**Requirement**:
The full set of entries below, restated word for word and stripped of images, is the expected result.

Stored data entries

---+---

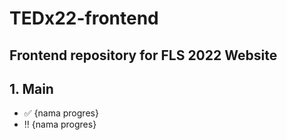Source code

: # TEDx22-frontend

<h2>Frontend repository for FLS 2022 Website</h2>

<h2> 1. Main </h2>

- :white_check_mark: {nama progres}
- :bangbang: {nama progres}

---+---

**Completed task**:
Source code

: # TEDx22-frontend

<h2>Frontend repository for FLS 2022 Website</h2>

<h2> 1. Main </h2>

- :white_check_mark: {nama progres}
- :bangbang: {nama progres}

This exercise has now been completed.